Background
Neck pain is a common musculoskeletal complaint among adults. Worldwide estimates show that the 12-month prevalence of neck pain among adults ranges between 30% and 50%, depending on the definition of neck pain and the geographic spread of respondents [
1]. At any given time, approximately 12-14% of the adult population reports having neck pain [
1] and neck pain is now the second most common musculoskeletal disorder [
2,
3]. Likewise, neck pain often causes impairment, work disability and contributes to increased sickness absence [
4,
5] – thus millions of dollars are spent annually on treatment, compensation and lost earnings [
6], and neck pain is a contributory cause of reduced health-related quality of life [
7,
8]. Neck pain has been associated with impaired performance of muscles in the cervical spine [
9‐
13], as well as reduced proprioception and changes in the cervical motion patterns [
14‐
17]. For this reason, treatment often includes exercise therapy aimed at restoring these neuromuscular deficits [
18‐
23].
In order to assess any neuromuscular deficits present, it is of clinical importance to use reliable and valid assessment tools. Several performance tests have been developed with the aim of quantifying different aspects of muscle performance [
24‐
33]. The present study focuses specifically on five muscle performance tests, which are often used in clinical practice.
The Cranio-Cervical Flexion Test (CCFT) is a clinical assessment test of the deep cervical flexor muscle function [
28,
30]. It targets activation and endurance of the deep cervical flexors in progressive inner range positions. The individual is placed in supine crook lying with the head in a neutral starting position, followed by an active head nodding action (cranio-cervical flexion) during which the patient tries to sequentially target five progressive stages (measured as an increased downward pressure of 22, 24, 26, 28 and 30 mmHg) [
29,
30]. The reliability of the CCFT has previously been assessed and it has shown promising psychometric properties [
29,
34‐
37]. Intraclass Correlation Coefficient (ICC) values have revealed
substantial to
almost perfect intra-rater reliability for the CCFT, with ICC values ranging from 0.78 to 0.98 (95% Confidence Interval (CI) ratings between 0.47-0.99) [
24,
29,
35‐
37]. In addition,
moderate to
almost perfect inter-rater reliability has been reported, with ICC values from 0.57 to 0.91 (95% CI ratings between 0.37-0.96) [
24,
34,
36].
Grimmer et al. [
26] described a muscle performance test targeting neck flexor muscle endurance [
26]. The test is performed with the subject in a supine crook lying position and measures the subject’s ability to maintain a cranio-cervical flexion (chin tuck), while performing an active head lift [
26]. The maximal holding time is recorded in seconds. The recording is stopped when head movement, indicating fatigue occurs (i.e., inability to maintain upper cervical flexion, increase in neck flexion or lowering of the head). Reliability studies conducted on this muscle endurance test, as well as on several modified versions, have found
substantial to
almost perfect intra-rater reliability (ICC values from 0.71 to 0.96) [
25‐
27,
38‐
41]. Likewise,
moderate to
almost perfect inter-rater reliability has been reported (ICC values from 0.54 to 1.0) [
27,
39,
40,
42‐
44]. As patients with neck pain are often unable to perform the supine crook lying version, due to neck pain or reduced muscle strength, a modified version of the Neck Flexor Muscle Endurance (NFME) test is frequently used in clinical practice. The modified NFME test is performed in the same manner as the supine version [
26,
27] apart from the individual sitting in a 45°-upright position, which decreases the load on the neck. Nevertheless, little is known about the psychometric properties of the modified version.

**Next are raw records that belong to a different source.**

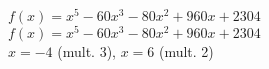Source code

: {$f(x) = x^{5} - 60x^{3} - 80x^{2} + 960x + 2304$}
{$f(x) = x^{5} - 60x^{3} - 80x^{2} + 960x + 2304 $ \\ $x = -4$ (mult. 3), $x = 6$ (mult. 2)}
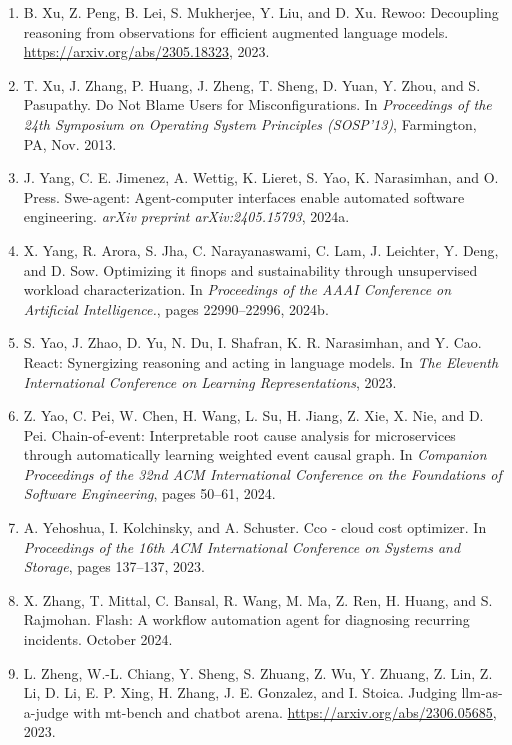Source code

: \begin{enumerate}[leftmargin=2em,itemsep=2pt]
\item B. Xu, Z. Peng, B. Lei, S. Mukherjee, Y. Liu, and D. Xu. Rewoo: Decoupling reasoning from observations for efficient augmented language models. \url{https://arxiv.org/abs/2305.18323}, 2023.

\item T. Xu, J. Zhang, P. Huang, J. Zheng, T. Sheng, D. Yuan, Y. Zhou, and S. Pasupathy. Do Not Blame Users for Misconfigurations. In \textit{Proceedings of the 24th Symposium on Operating System Principles (SOSP'13)}, Farmington, PA, Nov. 2013.

\item J. Yang, C. E. Jimenez, A. Wettig, K. Lieret, S. Yao, K. Narasimhan, and O. Press. Swe-agent: Agent-computer interfaces enable automated software engineering. \textit{arXiv preprint arXiv:2405.15793}, 2024a.

\item X. Yang, R. Arora, S. Jha, C. Narayanaswami, C. Lam, J. Leichter, Y. Deng, and D. Sow. Optimizing it finops and sustainability through unsupervised workload characterization. In \textit{Proceedings of the AAAI Conference on Artificial Intelligence.}, pages 22990--22996, 2024b.

\item S. Yao, J. Zhao, D. Yu, N. Du, I. Shafran, K. R. Narasimhan, and Y. Cao. React: Synergizing reasoning and acting in language models. In \textit{The Eleventh International Conference on Learning Representations}, 2023.

\item Z. Yao, C. Pei, W. Chen, H. Wang, L. Su, H. Jiang, Z. Xie, X. Nie, and D. Pei. Chain-of-event: Interpretable root cause analysis for microservices through automatically learning weighted event causal graph. In \textit{Companion Proceedings of the 32nd ACM International Conference on the Foundations of Software Engineering}, pages 50--61, 2024.

\item A. Yehoshua, I. Kolchinsky, and A. Schuster. Cco - cloud cost optimizer. In \textit{Proceedings of the 16th ACM International Conference on Systems and Storage}, pages 137--137, 2023.

\item X. Zhang, T. Mittal, C. Bansal, R. Wang, M. Ma, Z. Ren, H. Huang, and S. Rajmohan. Flash: A workflow automation agent for diagnosing recurring incidents. October 2024.

\item L. Zheng, W.-L. Chiang, Y. Sheng, S. Zhuang, Z. Wu, Y. Zhuang, Z. Lin, Z. Li, D. Li, E. P. Xing, H. Zhang, J. E. Gonzalez, and I. Stoica. Judging llm-as-a-judge with mt-bench and chatbot arena. \url{https://arxiv.org/abs/2306.05685}, 2023.


\end{enumerate}
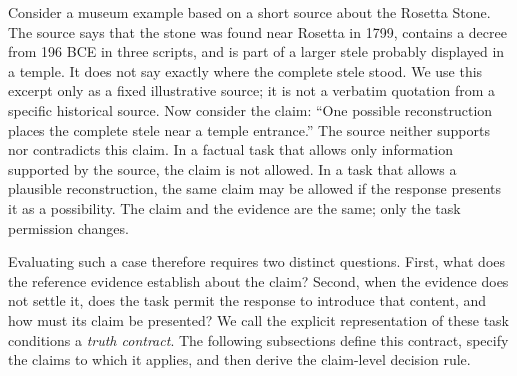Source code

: \documentclass{clv2025}
\begin{document}
 Consider a museum example based on a short source about the Rosetta Stone. 
 The source says that the stone was found near Rosetta in 1799, 
 contains a decree from 196 BCE in three scripts, and is part of a larger stele probably displayed in a temple. 
 It does not say exactly where the complete stele stood. 
 We use this excerpt only as a fixed illustrative source; it is not a verbatim quotation from a specific historical source.
Now consider the claim: ``One possible reconstruction places the complete stele near a temple entrance.'' 
The source neither supports nor contradicts this claim. 
In a factual task that allows only information supported by the source, 
the claim is not allowed. In a task that allows a plausible reconstruction, 
the same claim may be allowed if the response presents it as a possibility. 
The claim and the evidence are the same; only the task permission changes.

Evaluating such a case therefore requires two distinct questions. 
First, what does the reference evidence establish about the claim? 
Second, when the evidence does not settle it, does the task permit the response to introduce that content, 
and how must its claim be presented? We call the explicit representation of these task conditions a \emph{truth contract}. 
The following subsections define this contract, specify the claims to which it applies, 
and then derive the claim-level decision rule.
\end{document}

Cervical Joint Position Error (JPE), measured as the ability to relocate the head to a starting position following active cervical range of motion, has been examined in patients with neck pain using several different measurement methods [
16,
32,
33,
45‐
48]. The test measures alterations in kinaesthetic awareness expressed as e.g. errors in head and neck repositioning. Studies using movement analysis devices, such as an ultrasound-based measuring device (Zebris) or electromagnetic tracking devices (3-Space Fastrak), have reported
substantial to
almost perfect intra- and inter-session reliability (ICC values from 0.61 to 0.84) [
47,
49‐
51], while others have failed to do so (ICC values from −0.01 to 0.51) [
49,
50,
52,
53]. Based on the results from e.g. Revel et al. [
32] and Heikkilä et al. [
45] it has been suggested that clinicians can use simple equipment such as a paper target and a head-mounted laser pointer to assess a subject’s ability to relocate the head to a neutral position following active cervical range of motion [
54]. However, the reliability of such clinical performance tests is still unknown.

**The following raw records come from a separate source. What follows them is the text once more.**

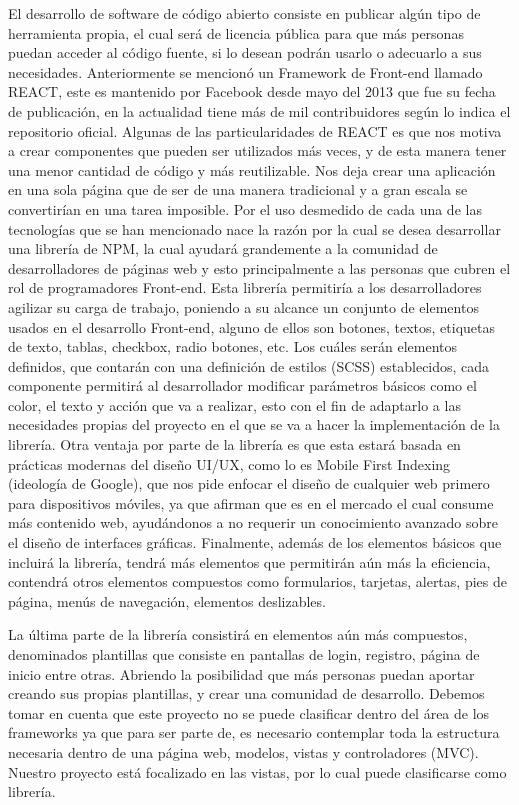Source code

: El desarrollo de software de código abierto consiste en publicar algún tipo de herramienta propia, el cual será de licencia pública para que más personas puedan acceder al código fuente, si lo desean podrán usarlo o adecuarlo a sus necesidades. 
Anteriormente se mencionó un Framework de Front-end llamado REACT, este es mantenido por Facebook desde mayo del 2013 que fue su fecha de publicación, en la actualidad tiene más de mil contribuidores según lo indica el repositorio oficial. 
Algunas de las particularidades de REACT es que nos motiva a crear componentes que pueden ser utilizados más veces, y de esta manera tener una menor cantidad de código y más reutilizable. 
Nos deja crear una aplicación en una sola página que de ser de una manera tradicional y a gran escala se convertirían en una tarea imposible.
\newline
Por el uso desmedido de cada una de las tecnologías que se han mencionado nace la razón por la cual se desea desarrollar una librería de NPM, la cual ayudará grandemente a la comunidad de desarrolladores de páginas web y esto principalmente a las personas que cubren el rol de programadores Front-end. 
Esta librería permitiría a los desarrolladores agilizar su carga de trabajo, poniendo a su alcance un conjunto de elementos usados en el desarrollo Front-end, alguno de ellos son botones, textos, etiquetas de texto, tablas, checkbox, radio botones, etc.  Los cuáles serán elementos definidos, que contarán con una definición de estilos (SCSS) establecidos, cada componente permitirá al desarrollador modificar parámetros básicos como el color, el texto y acción que va a realizar, esto con el fin de adaptarlo a las necesidades propias del proyecto en el que se va a hacer la implementación de la librería.  
Otra ventaja por parte de la librería es que esta estará basada en prácticas modernas del diseño UI/UX, como lo es Mobile First Indexing (ideología de Google), que nos pide enfocar el diseño de cualquier web primero para dispositivos móviles, ya que afirman que es en el mercado el cual consume más contenido web, ayudándonos a no requerir un conocimiento avanzado sobre el diseño de interfaces gráficas. 
Finalmente, además de los elementos básicos que incluirá la librería, tendrá más elementos que permitirán aún más la eficiencia, contendrá otros elementos compuestos como formularios, tarjetas, alertas, pies de página, menús de navegación, elementos deslizables. 

La última parte de la librería consistirá en elementos aún más compuestos, denominados plantillas que consiste en pantallas de login, registro, página de inicio entre otras. Abriendo la posibilidad que más personas puedan aportar creando sus propias plantillas, y crear una comunidad de desarrollo.  
Debemos tomar en cuenta que este proyecto no se puede clasificar dentro del área de los frameworks ya que para ser parte de, es necesario contemplar toda la estructura necesaria dentro de una página web, modelos, vistas y controladores (MVC). Nuestro proyecto está focalizado en las vistas, por lo cual puede clasificarse como librería.  
  
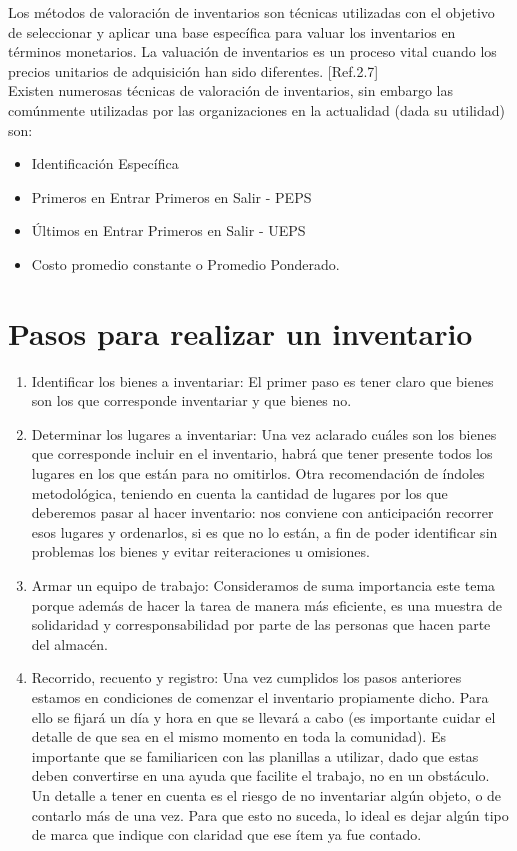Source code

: Los métodos de valoración de inventarios son técnicas utilizadas con el objetivo de seleccionar y aplicar una base específica para valuar los inventarios en términos monetarios. La valuación de inventarios es un proceso vital cuando los precios unitarios de adquisición han sido diferentes. [Ref.2.7]\\

Existen numerosas técnicas de valoración de inventarios, sin embargo las comúnmente utilizadas por las organizaciones en la actualidad (dada su utilidad) son:

\begin{itemize}
\item Identificación Específica 
\item Primeros en Entrar Primeros en Salir - PEPS
\item Últimos en Entrar Primeros en Salir - UEPS
\item Costo promedio constante o Promedio Ponderado.
\end{itemize}
\section{Pasos para realizar un inventario}
\begin{enumerate}
\item Identificar los bienes a inventariar: El primer paso es tener claro que bienes son los que corresponde inventariar y que bienes no.
\item Determinar los lugares a inventariar: Una vez aclarado cuáles son los bienes que corresponde incluir en el inventario, habrá que tener presente todos los lugares en los que están para no omitirlos. Otra recomendación de índoles metodológica, teniendo en cuenta la cantidad de lugares por los que deberemos pasar al hacer inventario: nos conviene con anticipación recorrer esos lugares y ordenarlos, si es que no lo están, a fin de poder identificar sin problemas los bienes y evitar reiteraciones u omisiones.
\item Armar un equipo de trabajo: Consideramos de suma importancia este tema porque además de hacer la tarea de manera más eficiente, es una muestra de solidaridad y corresponsabilidad por parte de las personas que hacen parte del almacén.
\item Recorrido, recuento y registro: Una vez cumplidos los pasos anteriores estamos en condiciones de comenzar el inventario propiamente dicho. Para ello se fijará un día y hora en que se llevará a cabo (es importante cuidar el detalle de que sea en el mismo momento en toda la comunidad). Es importante que se familiaricen con las planillas a utilizar, dado que estas deben convertirse en una ayuda que facilite el trabajo, no en un obstáculo. Un detalle a tener en cuenta es el riesgo de no inventariar algún objeto, o de contarlo más de una vez. Para que esto no suceda, lo ideal es dejar algún tipo de marca que indique con claridad que ese ítem ya fue contado.
\end{enumerate}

Over the last decade there has been an increased interest in muscle performance of the cervical flexors in patients with neck pain [
12,
21,
30,
55]. Muscle performance tests have focused predominantly on the cervical flexor muscles and only a limited number of tests targeting the posterior neck muscles exist [
25,
56]. However, recent research indicates that significant changes also occur in the posterior neck muscles [
57‐
60], and there is a clinical need for the development of muscle performance tests targeting the posterior neck muscles. Drawing on the existing literature and the clinical practice we developed a new dynamic muscle performance test, which targets neck extensor muscle’ endurance.

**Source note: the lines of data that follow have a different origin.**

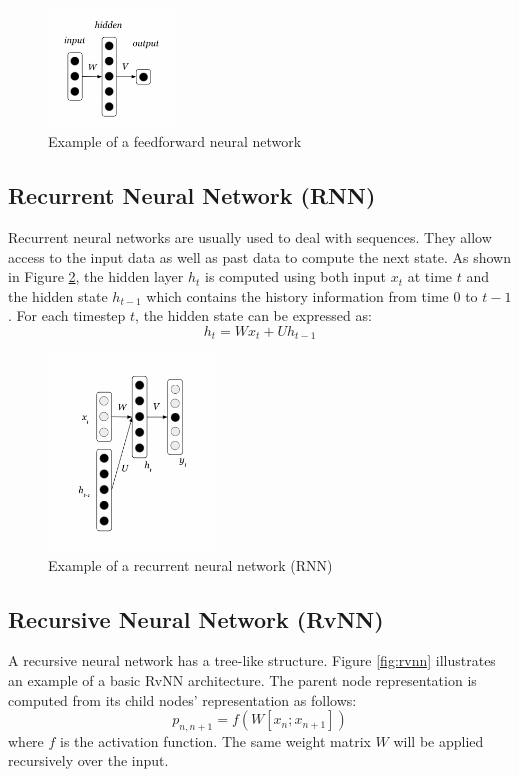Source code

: \documentclass[12pt,a4paper,twoside,openright]{report}
\begin{document}
\begin{figure}[ht]
\centering
\includegraphics[width=0.3\textwidth]{images/fnn.png}
\caption{Example of a feedforward neural network}
\label{fig:fnn}
\end{figure}

\subsection{Recurrent Neural Network (RNN)}
Recurrent neural networks are usually used to deal with sequences. They allow access to the input data as well as past data to compute the next state. As shown in Figure \ref{fig:rnn}, the hidden layer $h_t$ is computed using both input $x_t$ at time $t$ and the hidden state $h_{t-1}$ which contains the history information from time 0 to $t-1$. For each timestep $t$, the hidden state can be expressed as:
\[ h_t = Wx_t + Uh_{t-1} \]

\begin{figure}[ht]
\centering
\includegraphics[width=0.4\textwidth]{images/rnn.png}
\caption{Example of a recurrent neural network (RNN)}
\label{fig:rnn}
\end{figure}


\subsection{Recursive Neural Network (RvNN)}
A recursive neural network has a tree-like structure. Figure \ref{fig:rvnn} illustrates an example of a basic RvNN architecture. The parent node representation is computed from its child nodes' representation as follows:
\[ p_{n, n+1} = f(W[x_n; x_{n+1}]) \]
where $f$ is the activation function. The same weight matrix $W$ will be applied recursively over the input.
\end{document}
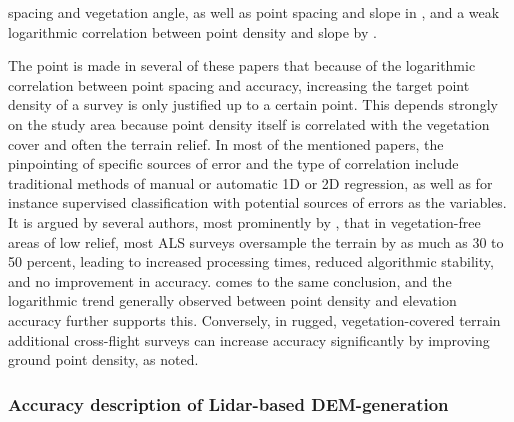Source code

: spacing and vegetation angle, as well as point spacing and slope in \cite{peng_shih_2006}, and a weak logarithmic correlation between point density and slope by \cite{chow_hodgson_2009}.

The point is made in several of these papers that because of the logarithmic correlation between point spacing and accuracy, increasing the target point density of a survey is only justified up to a certain point. This depends strongly on the study area because point density itself is correlated with the vegetation cover and often the terrain relief. In most of the mentioned papers, the pinpointing of specific sources of error and the type of correlation include traditional methods of manual or automatic 1D or 2D regression, as well as for instance supervised classification with potential sources of errors as the variables. It is argued by several authors, most prominently by \cite{guo_etal_2010}, that in vegetation-free areas of low relief, most ALS surveys oversample the terrain by as much as 30 to 50 percent, leading to increased processing times, reduced algorithmic stability, and no improvement in accuracy. \cite{bater_coops_2009} comes to the same conclusion, and the logarithmic trend generally observed between point density and elevation accuracy further supports this. Conversely, in rugged, vegetation-covered terrain additional cross-flight surveys can increase accuracy significantly by improving ground point density, as \cite{peng_shih_2006} noted.

\subsubsection*{Accuracy description of Lidar-based DEM-generation}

When conducting reliability studies, great effort goes into standardising test procedures in order to reduce sources of variation and facilitate a stable outcome. One way to reduce test variation is by increasing the number of tests and using the average to calculate i.e. ICC values. Studies of muscle performance tests used for patients with neck pain have shown that an increased number of test trials (minimum of five trials) increases the test’s reliability (i.e., increased ICC values and decreased Limits Of Agreement (LOA)) [
50,
51] by reducing measurement error [
61]. However, when muscle performance tests are applied in clinical practice, clinicians often only conduct a muscle performance test once or twice, partly due to time constrains and partly due to avoiding pain or fatigue in the tested muscles, which may affect test reliability (cf. increased measurement error).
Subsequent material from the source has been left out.